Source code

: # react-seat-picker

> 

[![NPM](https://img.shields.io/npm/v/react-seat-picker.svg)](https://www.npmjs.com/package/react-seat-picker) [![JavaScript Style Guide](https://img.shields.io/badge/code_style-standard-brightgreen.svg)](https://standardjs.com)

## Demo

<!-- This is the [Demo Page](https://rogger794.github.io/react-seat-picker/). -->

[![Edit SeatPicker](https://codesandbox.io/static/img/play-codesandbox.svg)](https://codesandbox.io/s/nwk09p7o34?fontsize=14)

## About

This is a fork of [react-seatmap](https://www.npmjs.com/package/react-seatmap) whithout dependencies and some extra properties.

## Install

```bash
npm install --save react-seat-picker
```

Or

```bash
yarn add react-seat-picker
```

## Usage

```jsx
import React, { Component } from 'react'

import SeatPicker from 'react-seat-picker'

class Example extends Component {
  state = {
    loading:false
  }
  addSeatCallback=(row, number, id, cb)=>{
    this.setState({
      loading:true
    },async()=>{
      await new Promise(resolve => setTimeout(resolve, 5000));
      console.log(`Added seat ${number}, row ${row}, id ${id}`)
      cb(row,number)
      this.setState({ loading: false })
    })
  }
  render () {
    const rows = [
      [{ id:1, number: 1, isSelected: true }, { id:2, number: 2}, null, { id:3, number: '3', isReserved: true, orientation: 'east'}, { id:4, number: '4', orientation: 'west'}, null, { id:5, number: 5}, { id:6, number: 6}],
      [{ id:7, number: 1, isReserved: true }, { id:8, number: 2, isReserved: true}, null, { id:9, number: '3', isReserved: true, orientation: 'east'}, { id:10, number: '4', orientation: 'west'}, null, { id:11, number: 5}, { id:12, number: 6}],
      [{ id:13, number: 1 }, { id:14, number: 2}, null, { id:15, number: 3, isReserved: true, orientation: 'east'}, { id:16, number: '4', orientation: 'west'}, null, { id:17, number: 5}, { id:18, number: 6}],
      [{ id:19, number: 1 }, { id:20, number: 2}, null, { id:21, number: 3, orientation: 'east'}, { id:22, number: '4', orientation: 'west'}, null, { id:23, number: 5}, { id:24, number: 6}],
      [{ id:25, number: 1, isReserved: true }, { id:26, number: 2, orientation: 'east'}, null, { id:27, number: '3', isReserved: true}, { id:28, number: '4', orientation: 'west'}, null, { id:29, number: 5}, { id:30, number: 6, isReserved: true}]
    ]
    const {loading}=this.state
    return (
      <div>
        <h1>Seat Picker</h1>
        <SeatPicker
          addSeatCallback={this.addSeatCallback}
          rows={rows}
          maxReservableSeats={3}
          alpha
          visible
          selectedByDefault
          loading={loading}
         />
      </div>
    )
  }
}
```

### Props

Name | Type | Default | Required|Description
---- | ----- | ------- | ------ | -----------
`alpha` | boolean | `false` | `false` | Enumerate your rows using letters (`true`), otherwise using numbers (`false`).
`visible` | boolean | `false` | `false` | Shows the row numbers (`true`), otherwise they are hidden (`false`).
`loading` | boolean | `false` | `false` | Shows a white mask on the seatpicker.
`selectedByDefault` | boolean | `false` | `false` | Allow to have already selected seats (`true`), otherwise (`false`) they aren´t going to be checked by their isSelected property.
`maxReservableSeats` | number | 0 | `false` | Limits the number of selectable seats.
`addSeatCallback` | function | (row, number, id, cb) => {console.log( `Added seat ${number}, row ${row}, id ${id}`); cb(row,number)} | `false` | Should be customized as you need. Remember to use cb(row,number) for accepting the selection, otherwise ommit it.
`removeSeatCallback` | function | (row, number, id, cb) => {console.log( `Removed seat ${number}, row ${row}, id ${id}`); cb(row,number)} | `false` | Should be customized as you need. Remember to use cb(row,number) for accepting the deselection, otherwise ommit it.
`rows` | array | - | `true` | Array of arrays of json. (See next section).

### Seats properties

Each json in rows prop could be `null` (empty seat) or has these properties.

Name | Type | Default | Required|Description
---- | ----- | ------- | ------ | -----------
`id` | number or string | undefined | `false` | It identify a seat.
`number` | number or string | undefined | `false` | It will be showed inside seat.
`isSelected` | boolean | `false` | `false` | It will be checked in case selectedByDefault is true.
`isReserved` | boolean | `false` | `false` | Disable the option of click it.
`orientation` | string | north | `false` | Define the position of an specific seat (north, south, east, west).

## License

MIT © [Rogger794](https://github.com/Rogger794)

* * * * * * *

Problem description:
Each line from the one with "### Seats properties" to the end of the material should be duplicated exactly, and no other line.

Result of this task:
### Seats properties

Each json in rows prop could be `null` (empty seat) or has these properties.

Name | Type | Default | Required|Description
---- | ----- | ------- | ------ | -----------
`id` | number or string | undefined | `false` | It identify a seat.
`number` | number or string | undefined | `false` | It will be showed inside seat.
`isSelected` | boolean | `false` | `false` | It will be checked in case selectedByDefault is true.
`isReserved` | boolean | `false` | `false` | Disable the option of click it.
`orientation` | string | north | `false` | Define the position of an specific seat (north, south, east, west).

## License

MIT © [Rogger794](https://github.com/Rogger794)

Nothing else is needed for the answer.